The prime minister’s official spokesperson said on Tuesday that the plans for the scheme, which was announced in July, are still in place.
“We set out broadly our intention to require our vaccination for nightclubs and some other settings and we'll be coming forward in the coming weeks with details for that,” they said.
The scheme will see members of the public required to show proof of their vaccine status to gain entry into domestic venues and events.
It follows speculation that the plans might have been dropped after a backlash from Conservative backbench MPs and industry leaders, who have warned that such rules could see venues lose money.
“As predicted the government has reheated their Covid ID card scheme,” Sir Ed wrote on Twitter.
“They are divisive, unworkable and expensive and the Liberal Democrats will oppose them.”
The admission came as The Guardian reported that new data showed some people would be more reluctant to get vaccinated if such passports were introduced.
Analysis of 16,527 people, 14,543 of whom had not yet had both vaccine doses, found that almost 90 per cent (87.8 per cent) said their decision to receive a second dose would not be affected by the introduction of the passport scheme.
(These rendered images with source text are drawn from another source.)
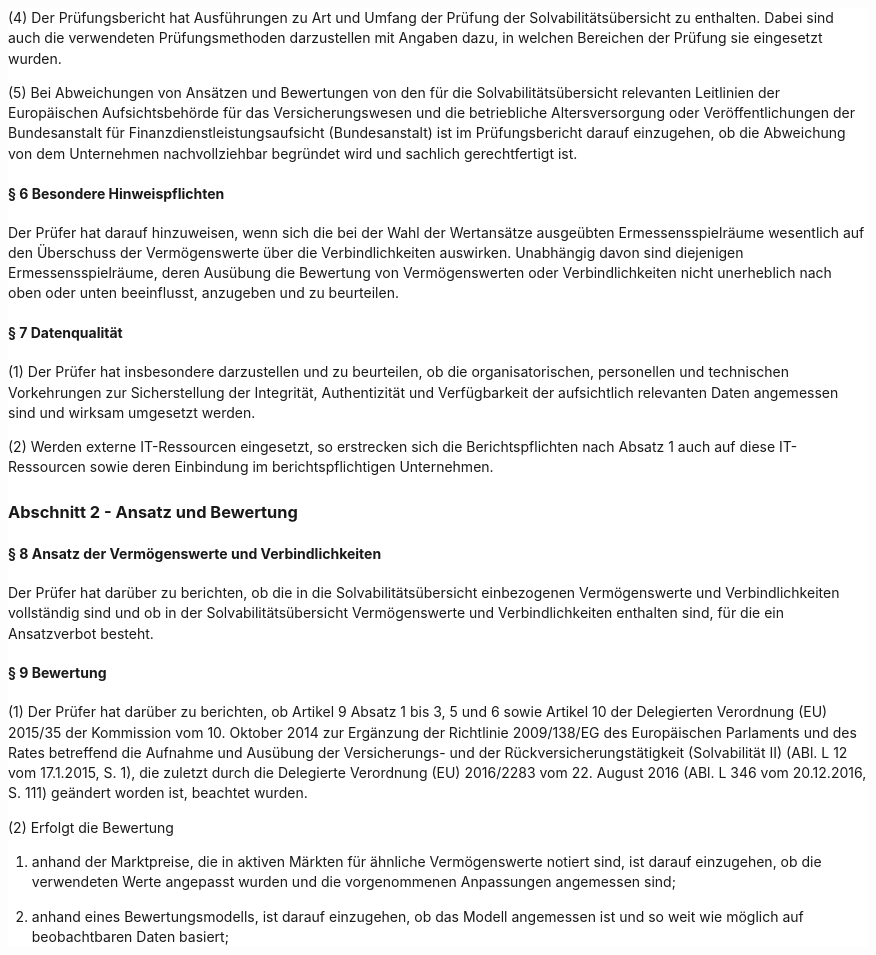 (4) Der Prüfungsbericht hat Ausführungen zu Art und Umfang der Prüfung der Solvabilitätsübersicht zu enthalten. Dabei sind auch die verwendeten Prüfungsmethoden darzustellen mit Angaben dazu, in welchen Bereichen der Prüfung sie eingesetzt wurden.

(5) Bei Abweichungen von Ansätzen und Bewertungen von den für die Solvabilitätsübersicht relevanten Leitlinien der Europäischen Aufsichtsbehörde für das Versicherungswesen und die betriebliche Altersversorgung oder Veröffentlichungen der Bundesanstalt für Finanzdienstleistungsaufsicht (Bundesanstalt) ist im Prüfungsbericht darauf einzugehen, ob die Abweichung von dem Unternehmen nachvollziehbar begründet wird und sachlich gerechtfertigt ist.


#### § 6 Besondere Hinweispflichten

Der Prüfer hat darauf hinzuweisen, wenn sich die bei der Wahl der Wertansätze ausgeübten Ermessensspielräume wesentlich auf den Überschuss der Vermögenswerte über die Verbindlichkeiten auswirken. Unabhängig davon sind diejenigen Ermessensspielräume, deren Ausübung die Bewertung von Vermögenswerten oder Verbindlichkeiten nicht unerheblich nach oben oder unten beeinflusst, anzugeben und zu beurteilen.


#### § 7 Datenqualität

(1) Der Prüfer hat insbesondere darzustellen und zu beurteilen, ob die organisatorischen, personellen und technischen Vorkehrungen zur Sicherstellung der Integrität, Authentizität und Verfügbarkeit der aufsichtlich relevanten Daten angemessen sind und wirksam umgesetzt werden.

(2) Werden externe IT-Ressourcen eingesetzt, so erstrecken sich die Berichtspflichten nach Absatz 1 auch auf diese IT-Ressourcen sowie deren Einbindung im berichtspflichtigen Unternehmen.


### Abschnitt 2 - Ansatz und Bewertung


#### § 8 Ansatz der Vermögenswerte und Verbindlichkeiten

Der Prüfer hat darüber zu berichten, ob die in die Solvabilitätsübersicht einbezogenen Vermögenswerte und Verbindlichkeiten vollständig sind und ob in der Solvabilitätsübersicht Vermögenswerte und Verbindlichkeiten enthalten sind, für die ein Ansatzverbot besteht.


#### § 9 Bewertung

(1) Der Prüfer hat darüber zu berichten, ob Artikel 9 Absatz 1 bis 3, 5 und 6 sowie Artikel 10 der Delegierten Verordnung (EU) 2015/35 der Kommission vom 10. Oktober 2014 zur Ergänzung der Richtlinie 2009/138/EG des Europäischen Parlaments und des Rates betreffend die Aufnahme und Ausübung der Versicherungs- und der Rückversicherungstätigkeit (Solvabilität II) (ABl. L 12 vom 17.1.2015, S. 1), die zuletzt durch die Delegierte Verordnung (EU) 2016/2283 vom 22. August 2016 (ABl. L 346 vom 20.12.2016, S. 111) geändert worden ist, beachtet wurden.

(2) Erfolgt die Bewertung

1.  anhand der Marktpreise, die in aktiven Märkten für ähnliche Vermögenswerte notiert sind, ist darauf einzugehen, ob die verwendeten Werte angepasst wurden und die vorgenommenen Anpassungen angemessen sind;


2.  anhand eines Bewertungsmodells, ist darauf einzugehen, ob das Modell angemessen ist und so weit wie möglich auf beobachtbaren Daten basiert;
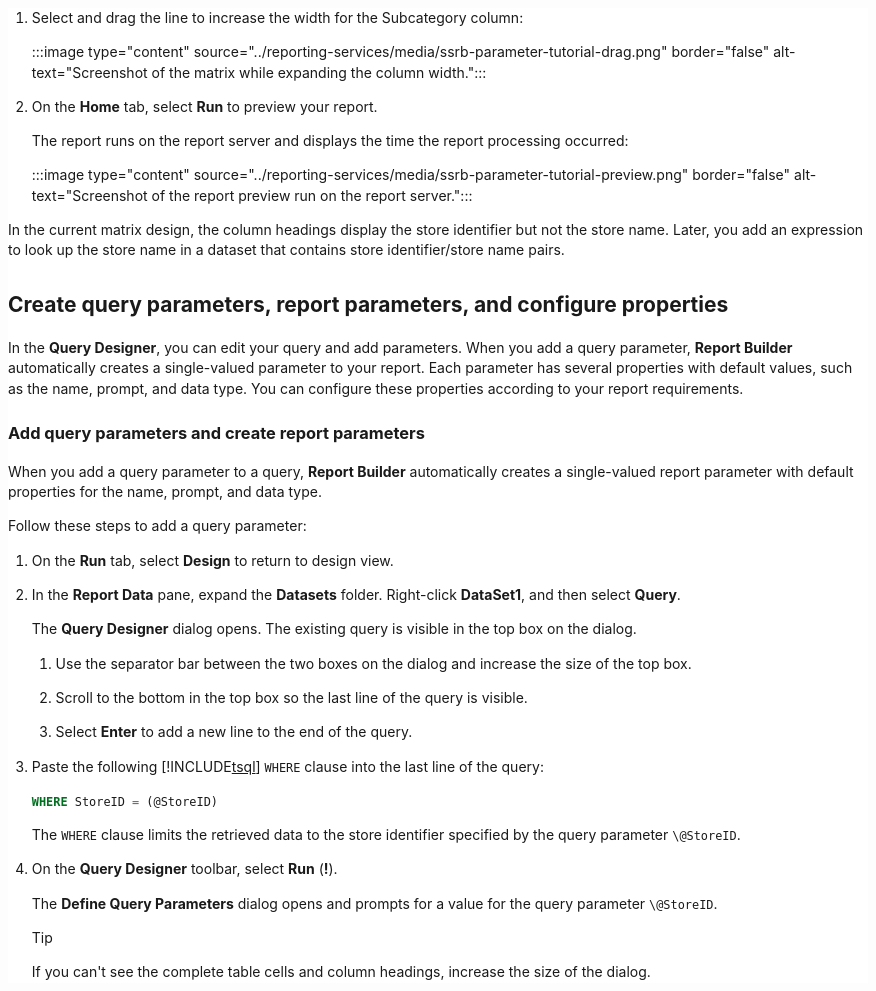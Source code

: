    1. Select and drag the line to increase the width for the Subcategory column:

      :::image type="content" source="../reporting-services/media/ssrb-parameter-tutorial-drag.png" border="false" alt-text="Screenshot of the matrix while expanding the column width.":::

1. On the **Home** tab, select **Run** to preview your report.

   The report runs on the report server and displays the time the report processing occurred:

   :::image type="content" source="../reporting-services/media/ssrb-parameter-tutorial-preview.png" border="false" alt-text="Screenshot of the report preview run on the report server.":::

In the current matrix design, the column headings display the store identifier but not the store name. Later, you add an expression to look up the store name in a dataset that contains store identifier/store name pairs.

## Create query parameters, report parameters, and configure properties

In the **Query Designer**, you can edit your query and add parameters. When you add a query parameter, **Report Builder** automatically creates a single-valued parameter to your report. Each parameter has several properties with default values, such as the name, prompt, and data type. You can configure these properties according to your report requirements.

### Add query parameters and create report parameters

When you add a query parameter to a query, **Report Builder** automatically creates a single-valued report parameter with default properties for the name, prompt, and data type.

Follow these steps to add a query parameter:

1. On the **Run** tab, select **Design** to return to design view.

1. In the **Report Data** pane, expand the **Datasets** folder. Right-click **DataSet1**, and then select **Query**.

   The **Query Designer** dialog opens. The existing query is visible in the top box on the dialog.
   
   1. Use the separator bar between the two boxes on the dialog and increase the size of the top box.

   1. Scroll to the bottom in the top box so the last line of the query is visible.

   1. Select **Enter** to add a new line to the end of the query.

1. Paste the following [!INCLUDE[tsql](../includes/tsql-md.md)] `WHERE` clause into the last line of the query:

   ```sql
   WHERE StoreID = (@StoreID)
   ```  

   The `WHERE` clause limits the retrieved data to the store identifier specified by the query parameter `\@StoreID`.

1. On the **Query Designer** toolbar, select **Run** (**!**).

   The **Define Query Parameters** dialog opens and prompts for a value for the query parameter `\@StoreID`.

   > [!TIP]
   > If you can't see the complete table cells and column headings, increase the size of the dialog.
Two-thirds of the remaining 12.2 per cent suggested that they would be less likely to get vaccinated if passports were introduced, while the remaining third said they would be more inclined.
The study's lead author, Dr Alex de Figueiredo, from the London School of Hygiene and Tropical Medicine, said these percentages would be significant if scaled up to the whole population, according to The Guardian.
The research, which will be published in the Lancet journal EClinicalMedicine, also warns that the proposals are potentially divisive.
“This creates a risk of creating a divided society wherein the majority are relatively secure but there remain pockets of lower vaccination where outbreaks can still occur,” the authors wrote in the paper.